Diving deeper into the data reveals that, as of year-end 2022, 58% of Vanguard plans permitting employee-elective deferrals had adopted an automatic enrollment design, up from 56% in 2021. Not surprisingly, larger plans were more likely to implement automatic enrollment, with 76% of plans with at least 1,000 participants using the feature.
Plan designs also continued to improve. Here, Vanguard found that nearly 6 in 10 plans (59%) with an automatic enrollment design defaulted their employees into the plan at a rate of 4% or higher—a trend that has continued to increase every year. And nearly 7 in 10 plans automatically enrolled employees into an annual escalation feature that increased their deferral percentage.
As to the changes in participant deferral rates, 15% increased their payroll deferral percentage over the course of 2022, while 9% decreased their deferral rate. An additional 24% of participants had their deferral percentage increased from an annual automatic increase. These behaviors, Clark notes, are very much in line with previous years.
Meanwhile, 77% of plan contributions were invested in equities during 2022, in line with total 2021 contributions, while 6 of every 10 dollars contributed throughout the year were invested in target-date funds (TDFs).
Professionally Managed Allocations
Inherent in the improvements in participant investment allocations is the rising prominence of professionally managed allocations, including in a single target-date, target-risk or traditional balanced fund, or in a managed account advisory service, Vanguard’s preview further suggests.
As of year-end 2022, 66% of Vanguard participants were invested in a professionally managed allocation, up 2 percentage points from year-end 2021.
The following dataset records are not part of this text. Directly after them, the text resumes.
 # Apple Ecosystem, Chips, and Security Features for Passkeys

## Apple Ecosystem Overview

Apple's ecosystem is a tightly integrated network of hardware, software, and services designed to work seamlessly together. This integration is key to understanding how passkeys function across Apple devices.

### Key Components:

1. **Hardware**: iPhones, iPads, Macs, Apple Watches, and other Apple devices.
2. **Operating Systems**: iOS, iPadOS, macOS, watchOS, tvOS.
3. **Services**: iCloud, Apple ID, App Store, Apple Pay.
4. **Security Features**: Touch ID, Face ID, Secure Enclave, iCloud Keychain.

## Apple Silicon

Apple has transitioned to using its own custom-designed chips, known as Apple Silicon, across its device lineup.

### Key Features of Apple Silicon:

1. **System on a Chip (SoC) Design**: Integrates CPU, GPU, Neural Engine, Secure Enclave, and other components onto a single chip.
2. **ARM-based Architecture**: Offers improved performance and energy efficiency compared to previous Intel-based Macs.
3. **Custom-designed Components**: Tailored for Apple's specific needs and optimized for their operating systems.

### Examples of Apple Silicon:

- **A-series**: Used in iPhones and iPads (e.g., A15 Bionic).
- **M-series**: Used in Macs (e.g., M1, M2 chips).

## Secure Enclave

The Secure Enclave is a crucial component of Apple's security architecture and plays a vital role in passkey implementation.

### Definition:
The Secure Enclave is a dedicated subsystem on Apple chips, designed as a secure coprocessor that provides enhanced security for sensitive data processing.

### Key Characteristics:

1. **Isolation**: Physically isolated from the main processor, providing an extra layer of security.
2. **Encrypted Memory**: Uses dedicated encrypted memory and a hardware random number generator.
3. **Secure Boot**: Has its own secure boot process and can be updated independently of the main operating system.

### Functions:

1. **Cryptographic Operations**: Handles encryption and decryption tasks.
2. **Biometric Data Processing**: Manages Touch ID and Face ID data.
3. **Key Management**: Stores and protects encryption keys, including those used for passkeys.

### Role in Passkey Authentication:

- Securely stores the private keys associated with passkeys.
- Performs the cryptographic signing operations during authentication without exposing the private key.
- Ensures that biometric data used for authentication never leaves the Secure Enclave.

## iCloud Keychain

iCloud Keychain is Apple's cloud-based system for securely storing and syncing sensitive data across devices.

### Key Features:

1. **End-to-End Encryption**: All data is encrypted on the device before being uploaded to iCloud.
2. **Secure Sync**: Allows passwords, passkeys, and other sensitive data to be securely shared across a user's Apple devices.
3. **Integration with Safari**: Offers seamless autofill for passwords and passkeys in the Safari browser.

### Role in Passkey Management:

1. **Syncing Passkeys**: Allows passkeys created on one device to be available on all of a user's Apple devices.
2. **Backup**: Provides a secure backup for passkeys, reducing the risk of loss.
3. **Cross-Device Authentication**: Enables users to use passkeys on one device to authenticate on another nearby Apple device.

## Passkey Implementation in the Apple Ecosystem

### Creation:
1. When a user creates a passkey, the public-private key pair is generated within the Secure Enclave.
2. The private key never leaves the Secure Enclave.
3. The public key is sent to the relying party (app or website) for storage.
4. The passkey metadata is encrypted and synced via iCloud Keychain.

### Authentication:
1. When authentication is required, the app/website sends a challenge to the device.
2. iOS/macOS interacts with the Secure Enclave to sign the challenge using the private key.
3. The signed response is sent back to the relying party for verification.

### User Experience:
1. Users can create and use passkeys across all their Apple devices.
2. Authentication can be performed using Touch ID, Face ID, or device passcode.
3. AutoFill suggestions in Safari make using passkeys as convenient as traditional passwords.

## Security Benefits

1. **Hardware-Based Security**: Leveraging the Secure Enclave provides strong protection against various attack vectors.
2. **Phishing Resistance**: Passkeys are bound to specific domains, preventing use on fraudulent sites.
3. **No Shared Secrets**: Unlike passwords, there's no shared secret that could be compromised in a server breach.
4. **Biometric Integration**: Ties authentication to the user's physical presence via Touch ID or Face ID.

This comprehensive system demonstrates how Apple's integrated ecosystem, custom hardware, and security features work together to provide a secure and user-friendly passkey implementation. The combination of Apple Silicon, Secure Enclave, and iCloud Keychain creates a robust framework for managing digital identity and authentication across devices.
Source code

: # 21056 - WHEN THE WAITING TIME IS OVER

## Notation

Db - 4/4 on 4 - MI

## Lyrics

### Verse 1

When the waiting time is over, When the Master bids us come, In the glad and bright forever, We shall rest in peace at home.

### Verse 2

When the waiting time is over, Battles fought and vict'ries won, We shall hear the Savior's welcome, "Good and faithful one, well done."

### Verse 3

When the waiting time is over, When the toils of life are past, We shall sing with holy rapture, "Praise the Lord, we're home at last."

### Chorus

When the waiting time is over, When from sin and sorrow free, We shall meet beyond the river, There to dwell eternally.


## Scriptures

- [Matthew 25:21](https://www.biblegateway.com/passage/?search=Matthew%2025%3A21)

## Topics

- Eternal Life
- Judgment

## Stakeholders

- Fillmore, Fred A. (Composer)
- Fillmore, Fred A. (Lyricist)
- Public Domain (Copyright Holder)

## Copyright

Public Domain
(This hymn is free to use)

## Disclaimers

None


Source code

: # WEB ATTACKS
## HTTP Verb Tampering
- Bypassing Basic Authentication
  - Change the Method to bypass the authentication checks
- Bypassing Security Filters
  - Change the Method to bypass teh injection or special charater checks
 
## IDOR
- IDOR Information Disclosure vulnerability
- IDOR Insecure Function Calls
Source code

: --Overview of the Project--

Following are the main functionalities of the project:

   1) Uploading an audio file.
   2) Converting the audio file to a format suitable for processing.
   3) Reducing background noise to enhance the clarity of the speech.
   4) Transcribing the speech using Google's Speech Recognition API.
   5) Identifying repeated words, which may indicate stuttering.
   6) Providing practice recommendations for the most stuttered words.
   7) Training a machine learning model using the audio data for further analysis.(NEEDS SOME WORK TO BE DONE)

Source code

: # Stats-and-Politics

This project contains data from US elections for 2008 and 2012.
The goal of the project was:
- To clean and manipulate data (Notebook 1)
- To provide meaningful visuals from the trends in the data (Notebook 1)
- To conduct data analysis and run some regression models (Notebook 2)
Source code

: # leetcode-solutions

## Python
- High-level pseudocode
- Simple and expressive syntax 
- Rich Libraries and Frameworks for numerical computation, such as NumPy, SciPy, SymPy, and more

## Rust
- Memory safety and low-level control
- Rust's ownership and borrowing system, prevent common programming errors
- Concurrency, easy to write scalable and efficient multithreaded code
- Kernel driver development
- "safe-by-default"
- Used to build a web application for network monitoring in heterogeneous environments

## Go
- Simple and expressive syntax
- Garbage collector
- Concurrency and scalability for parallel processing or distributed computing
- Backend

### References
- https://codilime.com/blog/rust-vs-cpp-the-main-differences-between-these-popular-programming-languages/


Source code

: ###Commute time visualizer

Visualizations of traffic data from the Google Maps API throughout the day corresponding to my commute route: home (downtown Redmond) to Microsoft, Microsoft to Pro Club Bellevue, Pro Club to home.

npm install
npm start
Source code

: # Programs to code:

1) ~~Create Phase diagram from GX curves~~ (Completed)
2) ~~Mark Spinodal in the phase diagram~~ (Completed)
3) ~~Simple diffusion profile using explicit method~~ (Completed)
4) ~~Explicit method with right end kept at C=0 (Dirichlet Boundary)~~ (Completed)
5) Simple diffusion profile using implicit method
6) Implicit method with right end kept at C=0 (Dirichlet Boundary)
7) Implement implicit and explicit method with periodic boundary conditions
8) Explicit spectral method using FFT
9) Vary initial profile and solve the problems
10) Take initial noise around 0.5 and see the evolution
“This rising use of professionally managed allocations is also contributing to a reduction in portfolio construction errors,” Clark observes, adding that the fraction of participants holding broadly diversified portfolios has risen steadily over the past decade and stood at 79% at the end of 2022.
The use of professionally managed allocations apparently has also helped keep participant trading to a minimum. When participants using the managed account program are excluded, only 6% of participants initiated an exchange in 2022, compared with 8% during 2021. “Given the uncertainty in the economy, it is remarkable that 94% of participants did not make an exchange throughout the entire year,” Clark emphasizes.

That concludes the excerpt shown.